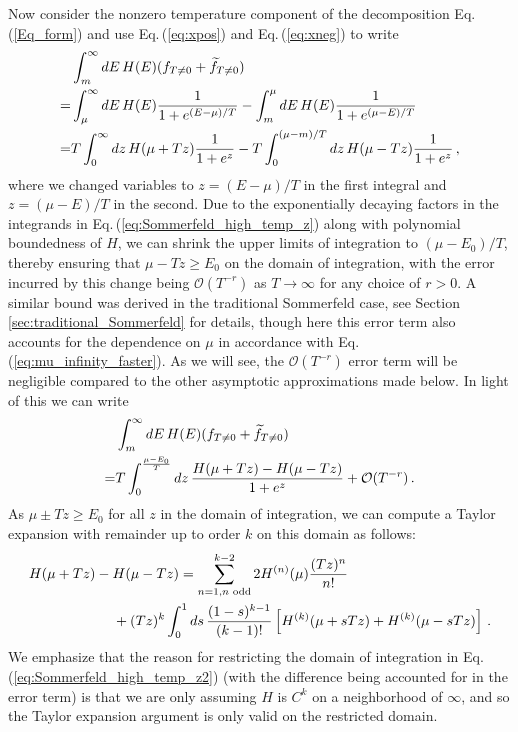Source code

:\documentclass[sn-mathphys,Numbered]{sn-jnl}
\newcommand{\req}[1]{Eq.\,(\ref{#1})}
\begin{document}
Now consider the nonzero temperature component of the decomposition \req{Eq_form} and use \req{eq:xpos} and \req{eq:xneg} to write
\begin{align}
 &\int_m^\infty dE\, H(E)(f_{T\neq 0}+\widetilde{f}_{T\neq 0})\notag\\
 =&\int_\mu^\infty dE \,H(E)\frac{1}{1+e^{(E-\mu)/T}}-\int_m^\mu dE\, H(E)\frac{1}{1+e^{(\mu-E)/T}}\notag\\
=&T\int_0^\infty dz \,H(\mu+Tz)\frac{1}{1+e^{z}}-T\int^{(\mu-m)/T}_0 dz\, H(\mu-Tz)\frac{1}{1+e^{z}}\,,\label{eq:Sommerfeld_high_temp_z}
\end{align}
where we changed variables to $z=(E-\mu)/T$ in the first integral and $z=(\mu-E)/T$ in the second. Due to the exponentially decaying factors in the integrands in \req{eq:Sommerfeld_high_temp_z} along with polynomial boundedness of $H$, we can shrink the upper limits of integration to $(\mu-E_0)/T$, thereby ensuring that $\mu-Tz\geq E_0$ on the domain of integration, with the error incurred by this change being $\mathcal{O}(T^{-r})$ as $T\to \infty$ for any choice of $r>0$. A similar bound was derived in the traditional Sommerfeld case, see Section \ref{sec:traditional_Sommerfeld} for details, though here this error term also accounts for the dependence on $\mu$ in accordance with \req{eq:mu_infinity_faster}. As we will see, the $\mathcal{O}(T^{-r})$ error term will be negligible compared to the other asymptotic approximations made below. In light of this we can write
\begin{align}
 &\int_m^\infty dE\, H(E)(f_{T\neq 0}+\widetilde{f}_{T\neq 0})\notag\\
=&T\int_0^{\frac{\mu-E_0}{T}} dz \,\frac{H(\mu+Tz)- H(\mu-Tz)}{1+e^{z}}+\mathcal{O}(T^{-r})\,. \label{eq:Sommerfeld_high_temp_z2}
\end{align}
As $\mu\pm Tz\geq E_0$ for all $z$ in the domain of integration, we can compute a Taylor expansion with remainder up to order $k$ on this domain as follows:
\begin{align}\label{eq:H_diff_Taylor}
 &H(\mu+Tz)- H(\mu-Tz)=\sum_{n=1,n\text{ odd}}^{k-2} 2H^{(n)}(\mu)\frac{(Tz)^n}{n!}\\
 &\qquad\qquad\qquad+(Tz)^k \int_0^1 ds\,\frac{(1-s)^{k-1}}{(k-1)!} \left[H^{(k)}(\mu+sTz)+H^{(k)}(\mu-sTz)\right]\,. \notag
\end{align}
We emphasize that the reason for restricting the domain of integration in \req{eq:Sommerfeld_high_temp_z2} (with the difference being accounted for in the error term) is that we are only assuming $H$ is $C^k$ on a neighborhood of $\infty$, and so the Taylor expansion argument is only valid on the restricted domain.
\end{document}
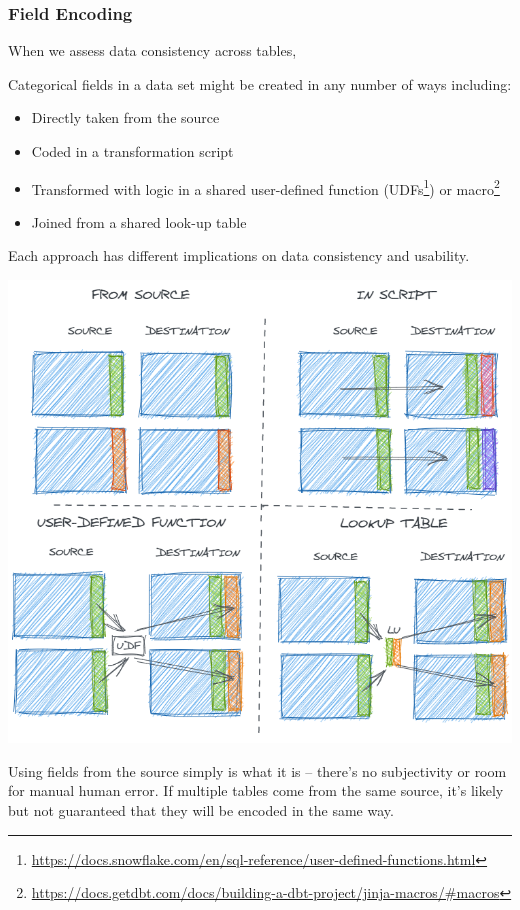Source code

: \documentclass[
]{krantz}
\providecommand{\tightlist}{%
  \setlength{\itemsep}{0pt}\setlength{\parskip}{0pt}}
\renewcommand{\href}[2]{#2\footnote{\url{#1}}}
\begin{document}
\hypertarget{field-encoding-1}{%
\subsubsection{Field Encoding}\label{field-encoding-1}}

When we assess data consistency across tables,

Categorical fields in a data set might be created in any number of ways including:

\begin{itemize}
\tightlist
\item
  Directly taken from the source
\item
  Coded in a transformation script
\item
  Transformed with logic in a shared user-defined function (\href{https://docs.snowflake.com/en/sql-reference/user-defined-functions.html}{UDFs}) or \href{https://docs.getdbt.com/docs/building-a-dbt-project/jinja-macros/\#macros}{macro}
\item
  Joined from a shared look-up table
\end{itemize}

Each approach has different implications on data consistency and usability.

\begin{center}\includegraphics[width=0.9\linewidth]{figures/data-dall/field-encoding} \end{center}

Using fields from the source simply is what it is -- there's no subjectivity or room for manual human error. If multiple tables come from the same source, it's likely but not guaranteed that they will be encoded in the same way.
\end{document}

▬▬▬▬▬▬

**WORK TO BE COMPLETED:** Only a number is expected here: the tally of lines above that contain "this". Please write nothing more.

**COMPLETED TASK:** 2